Ferns CastleFerns first came to prominence when the resident King of Leinster, ‘Dermot McMurrough’ brought the first Normans to Ireland in 1169 to help him fight his battles (they never left). However his successors eventually surrendered the Castle when Chieftain Donagh McMurrough did so in 1449.
The present Castle site can be dated on architectural grounds to c1220 indicating that it was built during the period of the Norman Marshall family control of Ferns. The Castle remained the ‘caput of the major’ until 1360 when it was lost back to local Chieftains, the Kavanaghs, who in turn held it until about 1540 after which it was staffed by a succession of English Governors. Over its lifetime the Castle was sacked, damaged and modified several times.

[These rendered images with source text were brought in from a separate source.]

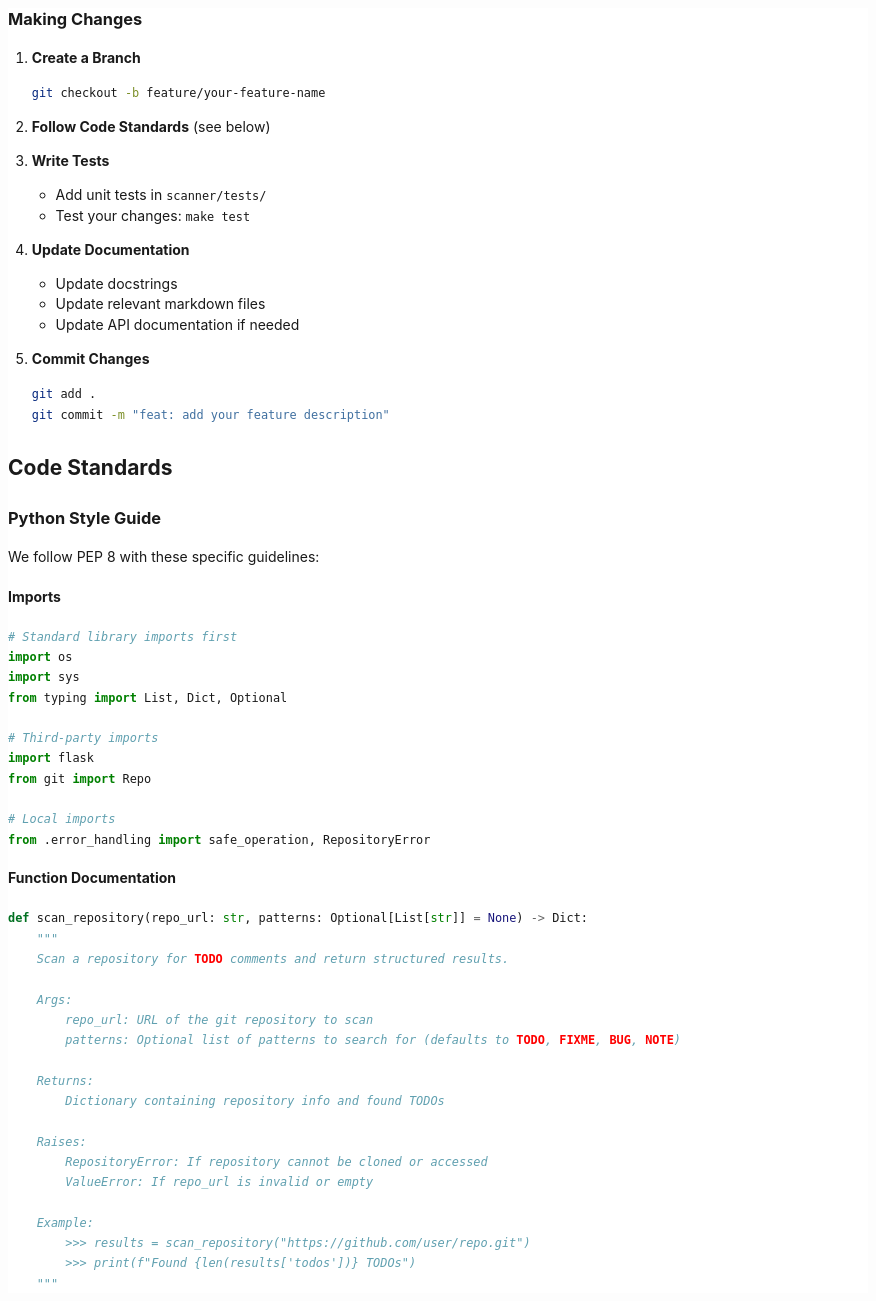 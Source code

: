 ### Making Changes

1. **Create a Branch**
   ```bash
   git checkout -b feature/your-feature-name
   ```

2. **Follow Code Standards** (see below)

3. **Write Tests**
   - Add unit tests in `scanner/tests/`
   - Test your changes: `make test`

4. **Update Documentation**
   - Update docstrings
   - Update relevant markdown files
   - Update API documentation if needed

5. **Commit Changes**
   ```bash
   git add .
   git commit -m "feat: add your feature description"
   ```

## Code Standards

### Python Style Guide

We follow PEP 8 with these specific guidelines:

#### Imports
```python
# Standard library imports first
import os
import sys
from typing import List, Dict, Optional

# Third-party imports
import flask
from git import Repo

# Local imports
from .error_handling import safe_operation, RepositoryError
```

#### Function Documentation
```python
def scan_repository(repo_url: str, patterns: Optional[List[str]] = None) -> Dict:
    """
    Scan a repository for TODO comments and return structured results.
    
    Args:
        repo_url: URL of the git repository to scan
        patterns: Optional list of patterns to search for (defaults to TODO, FIXME, BUG, NOTE)
        
    Returns:
        Dictionary containing repository info and found TODOs
        
    Raises:
        RepositoryError: If repository cannot be cloned or accessed
        ValueError: If repo_url is invalid or empty
        
    Example:
        >>> results = scan_repository("https://github.com/user/repo.git")
        >>> print(f"Found {len(results['todos'])} TODOs")
    """
```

The Chapel’s magnificent vaulted ceiling is borne by moulded ribs resting on corbels in the form of capitals. Three windows light the interior of this 13th century architectural gem which is regarded as the finest of its kind in Ireland. It is possible to climb safely to the top of the 3 storey S.E. tower and enjoy the spectacular view of the surrounding lush countryside. The strategic importance of this Castle can only be fully appreciated by viewing the area which it commanded.
In the adjacent Visitors’ Centre, the renowned Tapestry, depicting the story of Ferns in stitch work can be seen on permanent display from end of May to end of September – 10a.m. to 5p.m.Open Daily.
Each August during Heritage Week its worth visiting the Centre to see the delights put on by the incredible OPW guides.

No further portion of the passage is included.